Beyond Symbolic Solving: Multi Chain-of-Thought Voting for Geometric Reasoning in Large Language Models
Summary: arXiv:2604.00890v1 Announce Type: new
Abstract
Geometric Problem Solving (GPS) remains at the heart of enhancing mathematical reasoning in large language models because it requires the combination of diagrammatic understanding, symbolic manipulation, and logical inference. In existing literature, researchers have chiefly focused on synchronizing the diagram descriptions with text literals and solving the problem. In this vein, they have either taken a neural, symbolic, or neuro-symbolic approach. But this solves only the first two of the requirements, namely diagrammatic understanding and symbolic manipulation, while leaving logical inference underdeveloped.
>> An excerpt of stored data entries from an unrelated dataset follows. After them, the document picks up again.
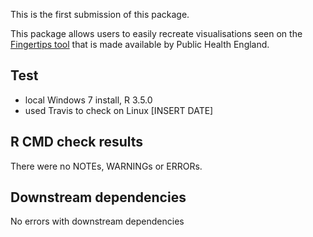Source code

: This is the first submission of this package.

This package allows users to easily recreate visualisations seen on the [Fingertips tool](http://fingertips.phe.org.uk) that is made available by Public Health England.

## Test

* local Windows 7 install, R 3.5.0
* used Travis to check on Linux [INSERT DATE]

## R CMD check results

There were no NOTEs, WARNINGs or ERRORs.

## Downstream dependencies

No errors with downstream dependencies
The logical inference is often limited to one chain-of-thought (CoT). To address this weakness in hitherto existing models, this paper proposes MARS-GPS, which generates multiple parallel reasoning rollouts augmented with Python code execution for numerical verification. It ranks them using token-level entropy as a confidence signal and aggregates answers through a multi-stage voting and self-verification pipeline.
Key Contributions of MARS-GPS
- Multiple Reasoning Rollouts: The model generates up to 16 parallel reasoning paths, which enhances the depth and breadth of logical inference.
- Numerical Verification: Each reasoning rollout is augmented with Python code execution that serves to verify numerical solutions, increasing reliability.
- Confidence Ranking: The use of token-level entropy allows for a more nuanced confidence measure in the generated answers.
- Multi-Stage Voting: Answers are aggregated through a sophisticated voting mechanism that improves accuracy and consistency of results.
Empirical Results
Empirical results show that MARS-GPS with eight parallel rollouts achieves an impressive accuracy of 88.8% on the Geometry3K benchmark. This represents a nearly 11% improvement over the previous state-of-the-art models. Moreover, the accuracy of MARS-GPS scales consistently as the number of rollouts increases; for instance, an increase from one to sixteen rollouts results in a 6.0% improvement on the ablation subset.
Conclusion
The advancements presented in MARS-GPS showcase a significant leap forward in the field of geometric problem solving within large language models. By effectively integrating multiple reasoning paths and improving logical inference through a robust verification process, MARS-GPS addresses critical gaps in existing methods. Researchers and practitioners are encouraged to explore these findings further, as the code and data are available in an anonymous repository: MARS-GPS Repository.
Future Work
Looking ahead, the authors suggest that further research should focus on:
- Expanding the range of geometric problems tackled by MARS-GPS.
- Investigating the application of the multi-chain-of-thought approach in other domains of mathematical reasoning.
- Enhancing the efficiency of the multi-stage voting mechanism to accommodate even larger datasets.